# EXERCISE INSTRUCTIONS
Needed from the data below: every line from the one with "[199]: #examples-65" up to and including the one with "[259]: #examples-85", repeated exactly and with nothing else.

[Plain-text document sources]
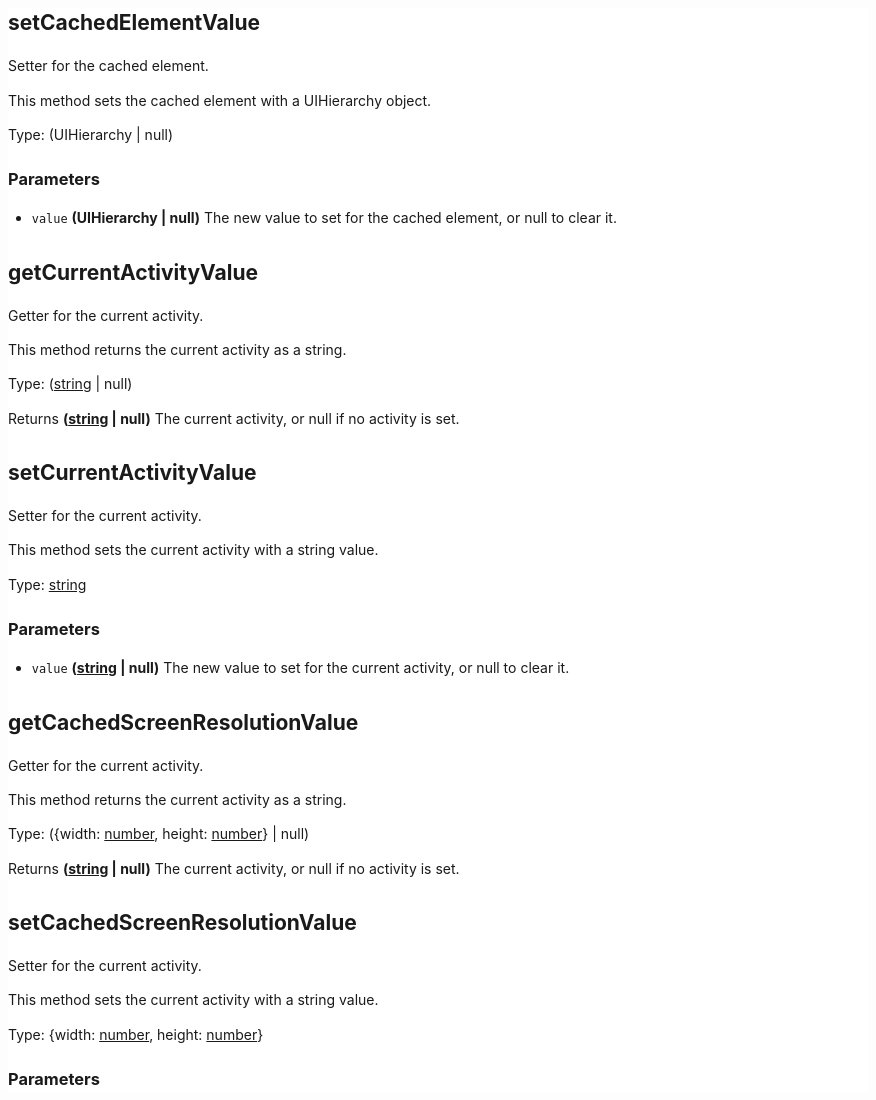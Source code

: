 ## setCachedElementValue

Setter for the cached element.

This method sets the cached element with a UIHierarchy object.

Type: (UIHierarchy | null)

### Parameters

*   `value` **(UIHierarchy | null)** The new value to set for the cached element, or null to clear it.

## getCurrentActivityValue

Getter for the current activity.

This method returns the current activity as a string.

Type: ([string][266] | null)

Returns **([string][266] | null)** The current activity, or null if no activity is set.

## setCurrentActivityValue

Setter for the current activity.

This method sets the current activity with a string value.

Type: [string][266]

### Parameters

*   `value` **([string][266] | null)** The new value to set for the current activity, or null to clear it.

## getCachedScreenResolutionValue

Getter for the current activity.

This method returns the current activity as a string.

Type: ({width: [number][272], height: [number][272]} | null)

Returns **([string][266] | null)** The current activity, or null if no activity is set.

## setCachedScreenResolutionValue

Setter for the current activity.

This method sets the current activity with a string value.

Type: {width: [number][272], height: [number][272]}

### Parameters


[1]: #adb
[2]: #execcommand
[3]: #parameters
[4]: #adbhelper
[5]: #properties
[6]: #examples
[7]: #appmanagement
[8]: #parameters-1
[9]: #examples-1
[10]: #getcurrentscreenactivity
[11]: #examples-2
[12]: #openapp
[13]: #parameters-2
[14]: #examples-3
[15]: #getinstalledapps
[16]: #parameters-3
[17]: #examples-4
[18]: #clearappdata
[19]: #parameters-4
[20]: #examples-5
[21]: #installapp
[22]: #parameters-5
[23]: #examples-6
[24]: #uninstallapp
[25]: #parameters-6
[26]: #examples-7
[27]: #disableapp
[28]: #parameters-7
[29]: #examples-8
[30]: #enableapp
[31]: #parameters-8
[32]: #examples-9
[33]: #getgrantedpermissions
[34]: #parameters-9
[35]: #examples-10
[36]: #getapppermissions
[37]: #parameters-10
[38]: #examples-11
[39]: #grantpermission
[40]: #parameters-11
[41]: #examples-12
[42]: #revokepermission
[43]: #parameters-12
[44]: #examples-13
[45]: #isappinstalled
[46]: #parameters-13
[47]: #examples-14
[48]: #forcestopapp
[49]: #parameters-14
[50]: #examples-15
[51]: #launchurl
[52]: #parameters-15
[53]: #examples-16
[54]: #launchactivitywithextras
[55]: #parameters-16
[56]: #examples-17
[57]: #disableappnotifications
[58]: #parameters-17
[59]: #examples-18
[60]: #enableappnotifications
[61]: #parameters-18
[62]: #examples-19
[63]: #modifysharedpreferences
[64]: #parameters-19
[65]: #sendintenttoapp
[66]: #parameters-20
[67]: #listappactivities
[68]: #parameters-21
[69]: #listprocesses
[70]: #getcachedscreenhierarchyvalue
[71]: #setcachedscreenhierarchyvalue
[72]: #parameters-22
[73]: #getcachedelementvalue
[74]: #setcachedelementvalue
[75]: #parameters-23
[76]: #getcurrentactivityvalue
[77]: #setcurrentactivityvalue
[78]: #parameters-24
[79]: #getcachedscreenresolutionvalue
[80]: #setcachedscreenresolutionvalue
[81]: #parameters-25
[82]: #devicecontrol
[83]: #parameters-26
[84]: #examples-20
[85]: #pressback
[86]: #presshome
[87]: #pressrecentapps
[88]: #checkdevice
[89]: #examples-21
[90]: #rebootdevice
[91]: #examples-22
[92]: #setbrightness
[93]: #parameters-27
[94]: #examples-23
[95]: #setautorotation
[96]: #parameters-28
[97]: #examples-24
[98]: #enableusbdebugging
[99]: #examples-25
[100]: #disabledevelopermode
[101]: #examples-26
[102]: #checkandroidversion
[103]: #examples-27
[104]: #getbatterystatus
[105]: #examples-28
[106]: #togglemobiledata
[107]: #parameters-29
[108]: #examples-29
[109]: #togglesync
[110]: #parameters-30
[111]: #examples-30
[112]: #togglegps
[113]: #parameters-31
[114]: #examples-31
[115]: #togglewifi
[116]: #parameters-32
[117]: #examples-32
[118]: #togglebluetooth
[119]: #parameters-33
[120]: #examples-33
[121]: #toggleairplanemode
[122]: #parameters-34
[123]: #examples-34
[124]: #factoryreset
[125]: #examples-35
[126]: #wipeuserdata
[127]: #examples-36
[128]: #rebootintorecovery
[129]: #examples-37
[130]: #changelanguage
[131]: #parameters-35
[132]: #examples-38
[133]: #capturesystemlog
[134]: #examples-39
[135]: #setmediavolume
[136]: #parameters-36
[137]: #examples-40
[138]: #setringtonevolume
[139]: #parameters-37
[140]: #examples-41
[141]: #setnotificationvolume
[142]: #parameters-38
[143]: #examples-42
[144]: #enablesilentmode
[145]: #examples-43
[146]: #disablesilentmode
[147]: #examples-44
[148]: #enabledonotdisturb
[149]: #examples-45
[150]: #disabledonotdisturb
[151]: #examples-46
[152]: #setsystemtime
[153]: #parameters-39
[154]: #examples-47
[155]: #settimezone
[156]: #parameters-40
[157]: #examples-48
[158]: #enableautotimesync
[159]: #examples-49
[160]: #checkdevelopmentsettings
[161]: #examples-50
[162]: #checkadbsettings
[163]: #examples-51
[164]: #
[165]: #parameters-41
[166]: #screen
[167]: #parameters-42
[168]: #examples-52
[169]: #getscreenhierarchy
[170]: #parameters-43
[171]: #examples-53
[172]: #findelement
[173]: #parameters-44
[174]: #examples-54
[175]: #getscreenresolution
[176]: #examples-55
[177]: #startscreenrecording
[178]: #parameters-45
[179]: #examples-56
[180]: #stopscreenrecording
[181]: #parameters-46
[182]: #examples-57
[183]: #enabledarkmode
[184]: #examples-58
[185]: #disabledarkmode
[186]: #examples-59
[187]: #setsystemdefaultdisplaymode
[188]: #examples-60
[189]: #setlandscapemode
[190]: #examples-61
[191]: #setportraitmode
[192]: #examples-62
[193]: #checkscreenstatus
[194]: #examples-63
[195]: #getscreendensity
[196]: #examples-64
[197]: #setscreendensity
[198]: #parameters-47
[199]: #examples-65
[200]: #screeninteractions
[201]: #parameters-48
[202]: #examples-66
[203]: #clickelement
[204]: #parameters-49
[205]: #examples-67
[206]: #clickatcoordinates
[207]: #parameters-50
[208]: #examples-68
[209]: #longclickonelement
[210]: #parameters-51
[211]: #examples-69
[212]: #longclickatcoordinates
[213]: #parameters-52
[214]: #examples-70
[215]: #doubletapatcoordinates
[216]: #parameters-53
[217]: #examples-71
[218]: #takescreenshot
[219]: #parameters-54
[220]: #examples-72
[221]: #swipe
[222]: #parameters-55
[223]: #examples-73
[224]: #typetext
[225]: #parameters-56
[226]: #examples-74
[227]: #presskey
[228]: #parameters-57
[229]: #examples-75
[230]: #zoom
[231]: #parameters-58
[232]: #examples-76
[233]: #uiattributes
[234]: #parameters-59
[235]: #examples-77
[236]: #ischeckable
[237]: #parameters-60
[238]: #examples-78
[239]: #checkchecked
[240]: #parameters-61
[241]: #examples-79
[242]: #isclickable
[243]: #parameters-62
[244]: #examples-80
[245]: #isenabled
[246]: #parameters-63
[247]: #examples-81
[248]: #isfocusable
[249]: #parameters-64
[250]: #examples-82
[251]: #isfocused
[252]: #parameters-65
[253]: #examples-83
[254]: #isscrollable
[255]: #parameters-66
[256]: #examples-84
[257]: #islongclickable
[258]: #parameters-67
[259]: #examples-85
[260]: #ispassword
[261]: #parameters-68
[262]: #examples-86
[263]: #isselected
[264]: #parameters-69
[265]: #examples-87
[266]: https://developer.mozilla.org/docs/Web/JavaScript/Reference/Global_Objects/String
[267]: https://developer.mozilla.org/docs/Web/JavaScript/Reference/Global_Objects/Promise
[268]: https://developer.mozilla.org/docs/Web/JavaScript/Reference/Global_Objects/Error
[269]: https://developer.mozilla.org/docs/Web/JavaScript/Reference/Global_Objects/Array
[270]: https://developer.mozilla.org/docs/Web/JavaScript/Reference/Global_Objects/Object
[271]: https://developer.mozilla.org/docs/Web/JavaScript/Reference/Global_Objects/Boolean
[272]: https://developer.mozilla.org/docs/Web/JavaScript/Reference/Global_Objects/Number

# EXERCISE ANSWER
[199]: #examples-65
[200]: #screeninteractions
[201]: #parameters-48
[202]: #examples-66
[203]: #clickelement
[204]: #parameters-49
[205]: #examples-67
[206]: #clickatcoordinates
[207]: #parameters-50
[208]: #examples-68
[209]: #longclickonelement
[210]: #parameters-51
[211]: #examples-69
[212]: #longclickatcoordinates
[213]: #parameters-52
[214]: #examples-70
[215]: #doubletapatcoordinates
[216]: #parameters-53
[217]: #examples-71
[218]: #takescreenshot
[219]: #parameters-54
[220]: #examples-72
[221]: #swipe
[222]: #parameters-55
[223]: #examples-73
[224]: #typetext
[225]: #parameters-56
[226]: #examples-74
[227]: #presskey
[228]: #parameters-57
[229]: #examples-75
[230]: #zoom
[231]: #parameters-58
[232]: #examples-76
[233]: #uiattributes
[234]: #parameters-59
[235]: #examples-77
[236]: #ischeckable
[237]: #parameters-60
[238]: #examples-78
[239]: #checkchecked
[240]: #parameters-61
[241]: #examples-79
[242]: #isclickable
[243]: #parameters-62
[244]: #examples-80
[245]: #isenabled
[246]: #parameters-63
[247]: #examples-81
[248]: #isfocusable
[249]: #parameters-64
[250]: #examples-82
[251]: #isfocused
[252]: #parameters-65
[253]: #examples-83
[254]: #isscrollable
[255]: #parameters-66
[256]: #examples-84
[257]: #islongclickable
[258]: #parameters-67
[259]: #examples-85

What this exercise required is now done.